Zadziwiające, jak szybko pogoda jest w stanie się zmienić, jak łatwo zapomina o wczoraj i widzi tylko jutro. Jak prędko chmury, wraz z nadejściem wiatru, zmieniają swój bieg, a słońce na nowo pojawia się w całej swej okazałości i oświatla rozległe równiny, które pławią się w jego złocistej poświacie. Po wczorajszej mgle i ulewie zostało tylko mokre wspomnienie a świat stracił swe ponure barwy, zastępując je nowymi, świeższymi i żywszymi. Nadejście świtu raz jeszcze było niczym wybawienie od uciążliwego koszmaru, a jednocześnie zwiastowało ono rozpoczęcie się na nowo tego nieskończonego cyklu zabijania i bycia zabijanym. Cała ta sytuacja wydawała się niemal śmieszna. I gdyby tylko nie ten cuchnący oddech śmierci na karku, ciążące brzemię wydanego jej rozkazu, troska o żywych oraz rozpacz po martwych, Renfri roześmiałaby się w głos, aż do braku tchu.

Gdyby tylko nie pomyślała o tym zawczasu, pewnie zmartwiłaby ją ta nagła zmiana warunków, ta piękna pogoda sprawiająca, że jakiekolwiek przemieszczenie się wewnątrz formacji bez wydanego pozwolenia lub rozkazu zakończyła by się fiaskiem, pewnie siedziałaby teraz sprawdzając bezmyślnie wszystkie sprzączki, haczyki i ostrza będące częścią stroju do trójwymiarowego manerwu i zastanawiała się jak wiele kosztować ją będzie podobne wykroczenie.
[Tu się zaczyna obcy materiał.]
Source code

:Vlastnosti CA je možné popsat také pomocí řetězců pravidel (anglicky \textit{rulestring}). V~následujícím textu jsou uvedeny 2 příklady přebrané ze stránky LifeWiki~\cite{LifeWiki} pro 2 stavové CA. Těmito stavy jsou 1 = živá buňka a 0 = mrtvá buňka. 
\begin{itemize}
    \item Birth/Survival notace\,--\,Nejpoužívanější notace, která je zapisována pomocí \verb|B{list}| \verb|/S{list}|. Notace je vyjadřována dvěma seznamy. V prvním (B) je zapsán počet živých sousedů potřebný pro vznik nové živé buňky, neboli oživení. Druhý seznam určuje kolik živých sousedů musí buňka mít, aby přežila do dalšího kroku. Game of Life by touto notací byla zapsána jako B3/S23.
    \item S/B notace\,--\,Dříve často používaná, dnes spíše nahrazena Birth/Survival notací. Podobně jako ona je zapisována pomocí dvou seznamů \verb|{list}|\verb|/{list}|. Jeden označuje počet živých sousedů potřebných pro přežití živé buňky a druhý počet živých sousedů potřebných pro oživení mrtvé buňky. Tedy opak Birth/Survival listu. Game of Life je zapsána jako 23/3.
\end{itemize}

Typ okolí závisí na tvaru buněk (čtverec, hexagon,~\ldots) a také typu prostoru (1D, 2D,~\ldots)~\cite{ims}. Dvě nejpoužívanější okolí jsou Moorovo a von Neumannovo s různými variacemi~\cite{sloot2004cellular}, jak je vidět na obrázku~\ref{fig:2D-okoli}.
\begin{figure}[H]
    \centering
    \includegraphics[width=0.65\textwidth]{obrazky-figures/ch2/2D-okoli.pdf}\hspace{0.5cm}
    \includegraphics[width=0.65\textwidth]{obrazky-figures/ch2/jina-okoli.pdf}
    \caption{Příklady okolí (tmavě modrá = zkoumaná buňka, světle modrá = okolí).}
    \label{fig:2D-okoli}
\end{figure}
Jednak za daleko zaszła by pozwolić sobie na takie niedopatrzenie, na taką bezmyślność.

Dlatego, poprosiwszy uprzednio o odpowiednie środki Pana Ojca, kilka dni przed wymarszem za mury, złożyła wizytę jednemu z kapitanów. Był on dalekim krewniakiem Keitha Shadisa i wiadomym było, że Dowódca pomimo swojej stanowczości oraz asertywności nie mógł oprzeć się słodkiemu urokowi pokrewieństwa, dlatego nieświadomie łatwo ulegał jego delikatnym sugestiom. W gruncie rzeczy nawet nie znała imienia żołnierza, do którego zwróciła się o pomoc; wystarczyło, że był przydatny, naiwny i chciwy, więc, gdy stanęła przed nim młoda, trzęsąca się kobieta, wciąż szlochająca wraz z ciężką sakwą przy pasie, jak na człowieka honoru przystało, nie mógł przejść obok niej obojętnie i za "symboliczną opłatą", zgodził się szepnąć w jej sprawie słówko lub dwa do odpowiedniej pary uszu. W koszarach wszak panowało przekonanie, iż czym bliżej weteranów oraz wyższym stopniem, tym bezpieczniej, dlatego przekupstwa w sprawach ułożenia formacji były wyjątkowo częste. Teraz jednak, z dala od bezpiecznych murów, chyba nikt w to nie wierzył, nikt nie miał nadziei na powrót do domu.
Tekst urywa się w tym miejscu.